EL FRACASO DE LA IZQUIERDA EN EL COVID

El fracaso de la izquierda en el Covid
A lo largo de las distintas fases de la pandemia mundial, las preferencias de
la gente en términos de estrategias epidemiológicas han tendido a coincidir
estrechamente con su orientación política. Desde que Donald Trump y Jair
Bolsonaro expresaron sus dudas sobre la conveniencia de una estrategia de
bloqueo en marzo de 2020, los liberales y los de la izquierda del espectro
político occidental, incluyendo la mayoría de los socialistas, se han adherido
en público a la estrategia de bloqueo de la mitigación de la pandemia, y
últimamente a la lógica de los pasaportes de vacunación. Ahora que los países
de toda Europa experimentan con restricciones más estrictas para los no
vacunados, los comentaristas de izquierdas que suelen ser tan ruidosos en
la defensa de las minorías que sufren discriminación destacan por su silencio.

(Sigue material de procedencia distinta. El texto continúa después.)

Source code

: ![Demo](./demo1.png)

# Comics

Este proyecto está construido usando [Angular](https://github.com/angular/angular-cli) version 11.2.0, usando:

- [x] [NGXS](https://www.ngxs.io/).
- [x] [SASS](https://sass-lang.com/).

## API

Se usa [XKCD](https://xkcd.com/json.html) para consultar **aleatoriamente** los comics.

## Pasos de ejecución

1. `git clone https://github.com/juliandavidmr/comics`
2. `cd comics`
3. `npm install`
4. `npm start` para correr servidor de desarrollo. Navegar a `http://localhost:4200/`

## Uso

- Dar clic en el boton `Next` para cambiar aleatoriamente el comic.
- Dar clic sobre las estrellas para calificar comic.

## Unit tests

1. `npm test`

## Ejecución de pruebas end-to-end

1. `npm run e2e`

Como escritores que siempre nos hemos posicionado en la izquierda, nos
inquieta este giro de los acontecimientos. ¿Realmente no se puede hacer una
crítica progresista sobre la puesta en cuarentena de individuos sanos, cuando
las últimas investigaciones sugieren que hay una diferencia insignificante en
términos de transmisión entre los vacunados y los no vacunados? La
respuesta de la izquierda a Covid aparece ahora como parte de una crisis más
amplia en la política y el pensamiento de la izquierda, que ha estado
sucediendo durante al menos tres décadas. Así que es importante identificar
el proceso a través del cual esto ha tomado forma.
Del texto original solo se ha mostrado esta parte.